Go through the data below. List every line that holds the word "https".
--------------------------------------------------
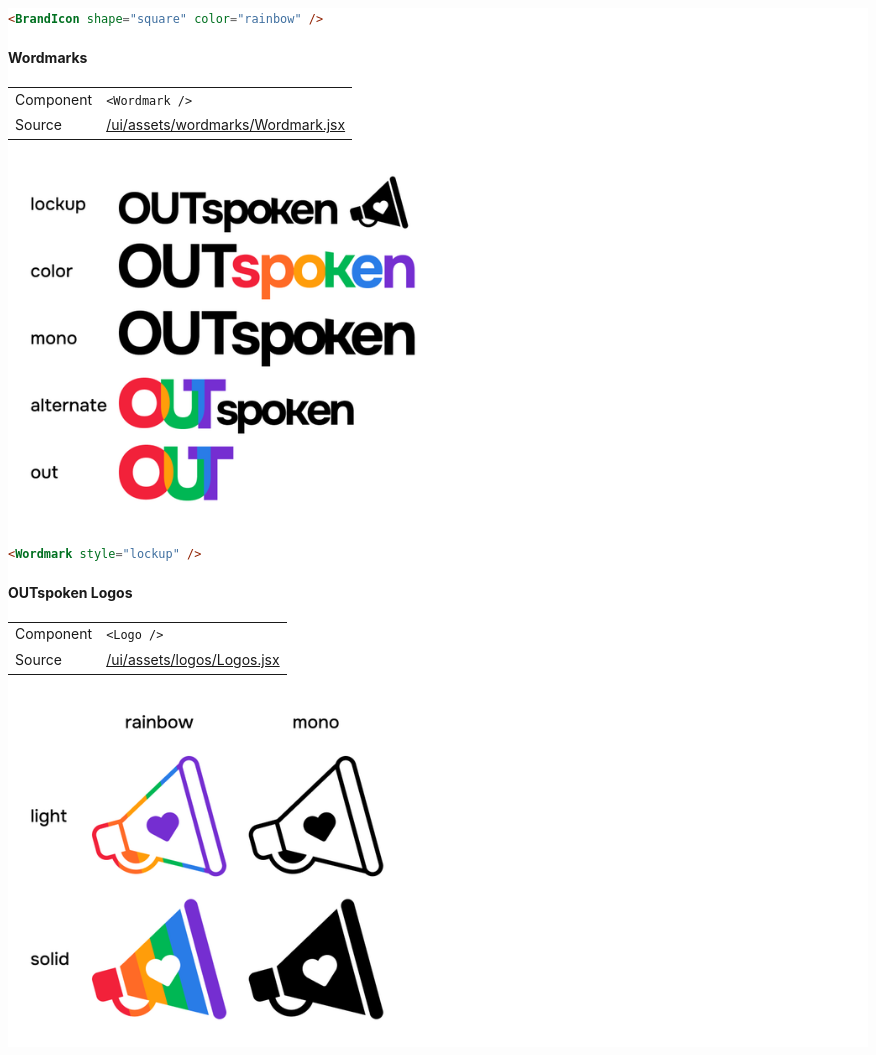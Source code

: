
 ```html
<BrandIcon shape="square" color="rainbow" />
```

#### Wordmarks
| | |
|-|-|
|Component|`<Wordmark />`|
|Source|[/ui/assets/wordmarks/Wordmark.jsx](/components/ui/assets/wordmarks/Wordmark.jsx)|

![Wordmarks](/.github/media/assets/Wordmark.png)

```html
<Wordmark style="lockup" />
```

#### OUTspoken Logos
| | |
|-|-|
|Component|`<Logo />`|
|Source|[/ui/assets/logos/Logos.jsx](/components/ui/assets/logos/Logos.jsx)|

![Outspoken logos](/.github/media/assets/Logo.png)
--------------------------------------------------
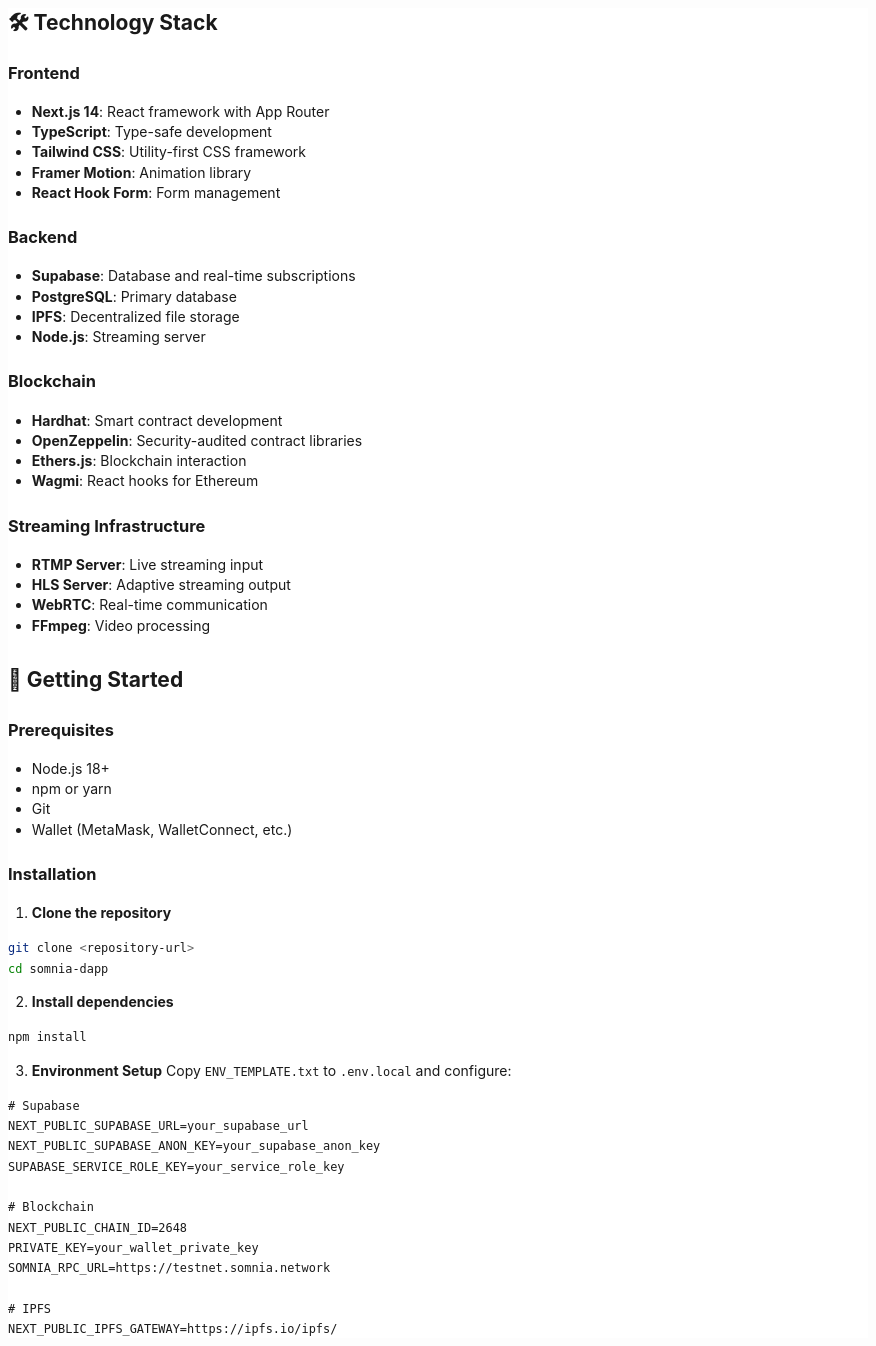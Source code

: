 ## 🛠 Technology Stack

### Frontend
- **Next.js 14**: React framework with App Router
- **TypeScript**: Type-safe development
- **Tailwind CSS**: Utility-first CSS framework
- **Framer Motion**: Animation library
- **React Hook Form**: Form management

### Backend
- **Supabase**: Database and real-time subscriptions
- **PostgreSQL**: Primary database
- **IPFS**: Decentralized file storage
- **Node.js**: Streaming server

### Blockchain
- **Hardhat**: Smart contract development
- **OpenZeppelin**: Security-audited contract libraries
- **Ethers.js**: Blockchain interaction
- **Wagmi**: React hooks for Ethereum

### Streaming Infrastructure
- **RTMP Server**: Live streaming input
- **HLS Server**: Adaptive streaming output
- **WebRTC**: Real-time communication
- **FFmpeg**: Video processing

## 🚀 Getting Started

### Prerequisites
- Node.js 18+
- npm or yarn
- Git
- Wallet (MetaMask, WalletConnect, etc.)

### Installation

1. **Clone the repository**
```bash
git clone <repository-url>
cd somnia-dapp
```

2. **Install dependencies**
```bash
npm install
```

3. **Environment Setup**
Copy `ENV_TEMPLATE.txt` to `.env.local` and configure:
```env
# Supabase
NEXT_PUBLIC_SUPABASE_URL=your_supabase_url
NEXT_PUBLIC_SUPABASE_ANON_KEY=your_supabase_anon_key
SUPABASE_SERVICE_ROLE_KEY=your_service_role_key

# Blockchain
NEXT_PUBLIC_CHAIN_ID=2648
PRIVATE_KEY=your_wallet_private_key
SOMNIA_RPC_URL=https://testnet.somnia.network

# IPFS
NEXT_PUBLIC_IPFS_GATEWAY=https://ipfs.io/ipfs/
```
--------------------------------------------------
### Result of the task
SOMNIA_RPC_URL=https://testnet.somnia.network
NEXT_PUBLIC_IPFS_GATEWAY=https://ipfs.io/ipfs/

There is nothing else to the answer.